■ RECORD SET:
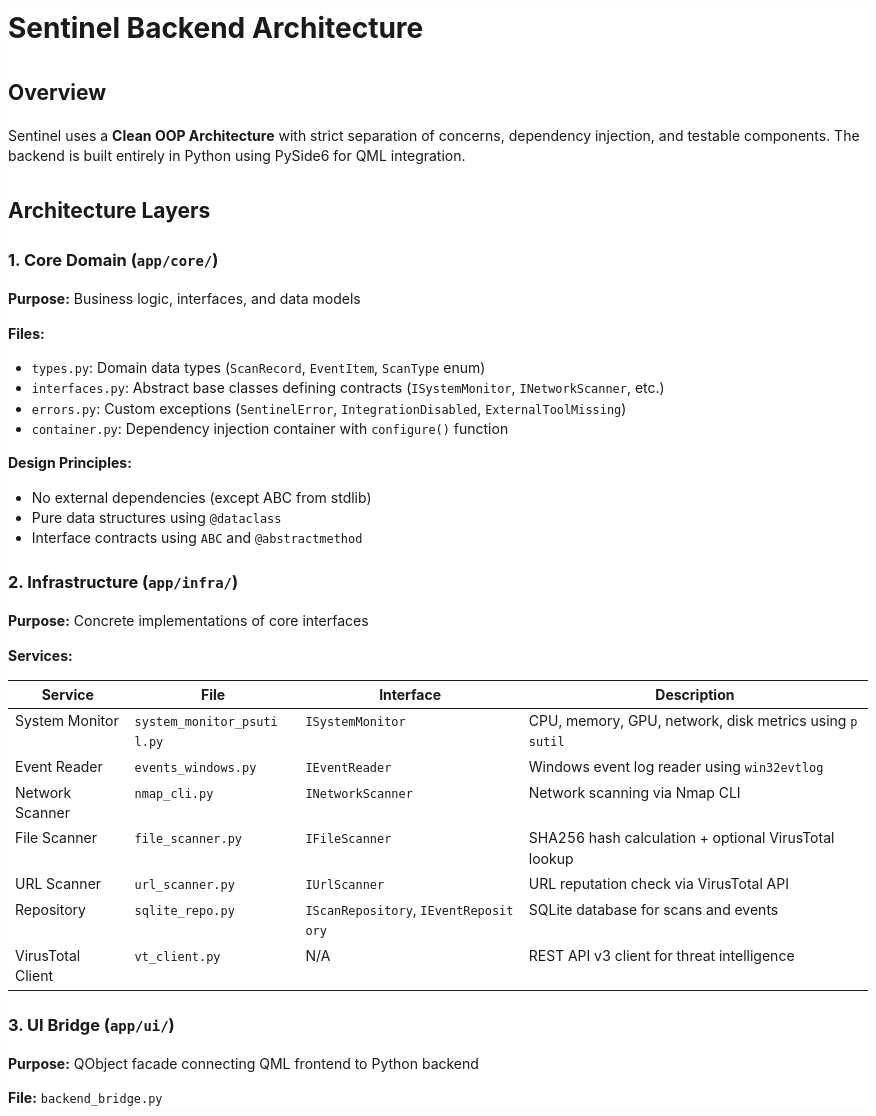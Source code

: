 # Sentinel Backend Architecture

## Overview

Sentinel uses a **Clean OOP Architecture** with strict separation of concerns, dependency injection, and testable components. The backend is built entirely in Python using PySide6 for QML integration.

## Architecture Layers

### 1. Core Domain (`app/core/`)

**Purpose:** Business logic, interfaces, and data models

**Files:**
- `types.py`: Domain data types (`ScanRecord`, `EventItem`, `ScanType` enum)
- `interfaces.py`: Abstract base classes defining contracts (`ISystemMonitor`, `INetworkScanner`, etc.)
- `errors.py`: Custom exceptions (`SentinelError`, `IntegrationDisabled`, `ExternalToolMissing`)
- `container.py`: Dependency injection container with `configure()` function

**Design Principles:**
- No external dependencies (except ABC from stdlib)
- Pure data structures using `@dataclass`
- Interface contracts using `ABC` and `@abstractmethod`

### 2. Infrastructure (`app/infra/`)

**Purpose:** Concrete implementations of core interfaces

**Services:**

| Service | File | Interface | Description |
|---------|------|-----------|-------------|
| System Monitor | `system_monitor_psutil.py` | `ISystemMonitor` | CPU, memory, GPU, network, disk metrics using `psutil` |
| Event Reader | `events_windows.py` | `IEventReader` | Windows event log reader using `win32evtlog` |
| Network Scanner | `nmap_cli.py` | `INetworkScanner` | Network scanning via Nmap CLI |
| File Scanner | `file_scanner.py` | `IFileScanner` | SHA256 hash calculation + optional VirusTotal lookup |
| URL Scanner | `url_scanner.py` | `IUrlScanner` | URL reputation check via VirusTotal API |
| Repository | `sqlite_repo.py` | `IScanRepository`, `IEventRepository` | SQLite database for scans and events |
| VirusTotal Client | `vt_client.py` | N/A | REST API v3 client for threat intelligence |

### 3. UI Bridge (`app/ui/`)

**Purpose:** QObject facade connecting QML frontend to Python backend

**File:** `backend_bridge.py`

■ WORK INSTRUCTION:
The lines from the one containing "to Python backend" through the end of the data are to be copied exactly, the first and last of them included.

■ OUTPUT:
**Purpose:** QObject facade connecting QML frontend to Python backend

**File:** `backend_bridge.py`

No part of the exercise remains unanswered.